Rendered images with source text
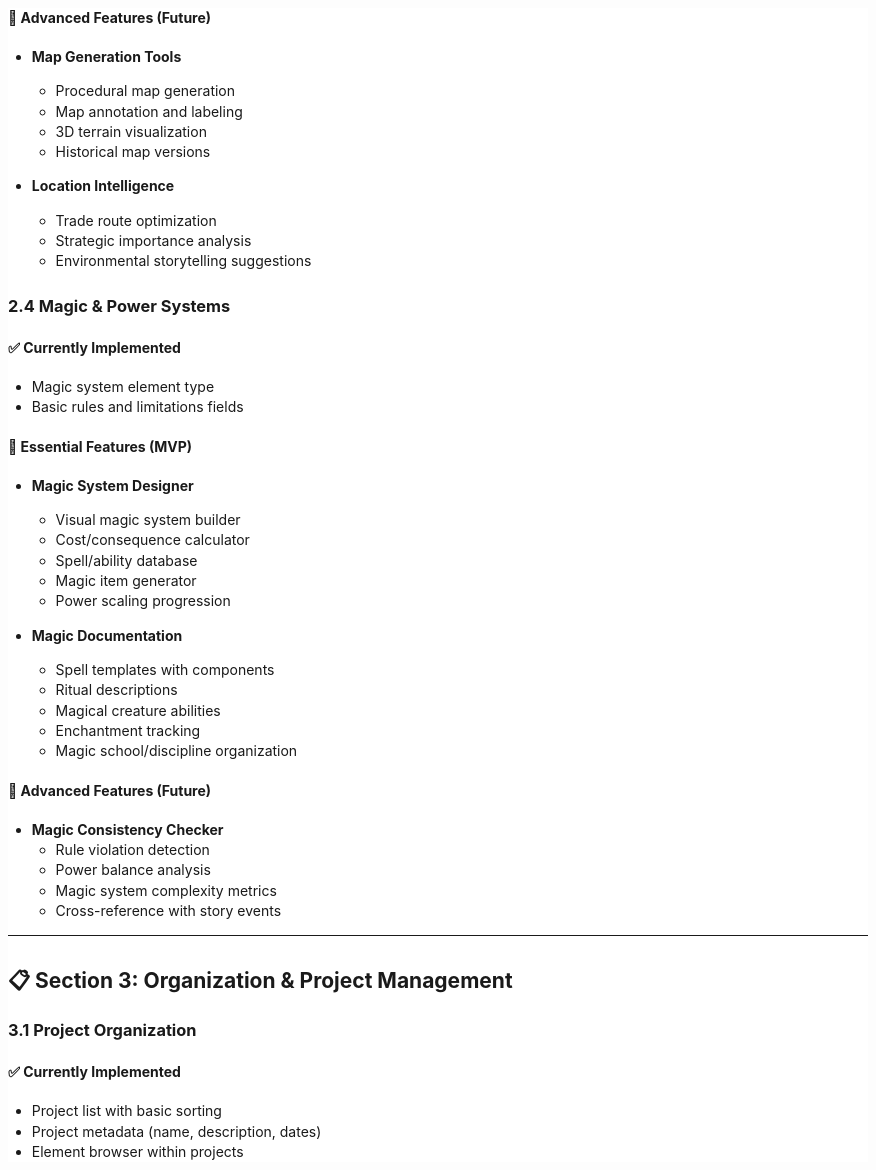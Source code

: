 #### 🚀 Advanced Features (Future)
- **Map Generation Tools**
  - Procedural map generation
  - Map annotation and labeling
  - 3D terrain visualization
  - Historical map versions
  
- **Location Intelligence**
  - Trade route optimization
  - Strategic importance analysis
  - Environmental storytelling suggestions

### 2.4 Magic & Power Systems

#### ✅ Currently Implemented
- Magic system element type
- Basic rules and limitations fields

#### 🎯 Essential Features (MVP)
- **Magic System Designer**
  - Visual magic system builder
  - Cost/consequence calculator
  - Spell/ability database
  - Magic item generator
  - Power scaling progression
  
- **Magic Documentation**
  - Spell templates with components
  - Ritual descriptions
  - Magical creature abilities
  - Enchantment tracking
  - Magic school/discipline organization

#### 🚀 Advanced Features (Future)
- **Magic Consistency Checker**
  - Rule violation detection
  - Power balance analysis
  - Magic system complexity metrics
  - Cross-reference with story events

---

## 📋 Section 3: Organization & Project Management

### 3.1 Project Organization

#### ✅ Currently Implemented
- Project list with basic sorting
- Project metadata (name, description, dates)
- Element browser within projects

* [Task directions]: Please retype the data exactly as it appears, but without any of its pictures.

* [Exercise output]:
Source code

: #### 🚀 Advanced Features (Future)
- **Map Generation Tools**
  - Procedural map generation
  - Map annotation and labeling
  - 3D terrain visualization
  - Historical map versions
  
- **Location Intelligence**
  - Trade route optimization
  - Strategic importance analysis
  - Environmental storytelling suggestions

### 2.4 Magic & Power Systems

#### ✅ Currently Implemented
- Magic system element type
- Basic rules and limitations fields

#### 🎯 Essential Features (MVP)
- **Magic System Designer**
  - Visual magic system builder
  - Cost/consequence calculator
  - Spell/ability database
  - Magic item generator
  - Power scaling progression
  
- **Magic Documentation**
  - Spell templates with components
  - Ritual descriptions
  - Magical creature abilities
  - Enchantment tracking
  - Magic school/discipline organization

#### 🚀 Advanced Features (Future)
- **Magic Consistency Checker**
  - Rule violation detection
  - Power balance analysis
  - Magic system complexity metrics
  - Cross-reference with story events

---

## 📋 Section 3: Organization & Project Management

### 3.1 Project Organization

#### ✅ Currently Implemented
- Project list with basic sorting
- Project metadata (name, description, dates)
- Element browser within projects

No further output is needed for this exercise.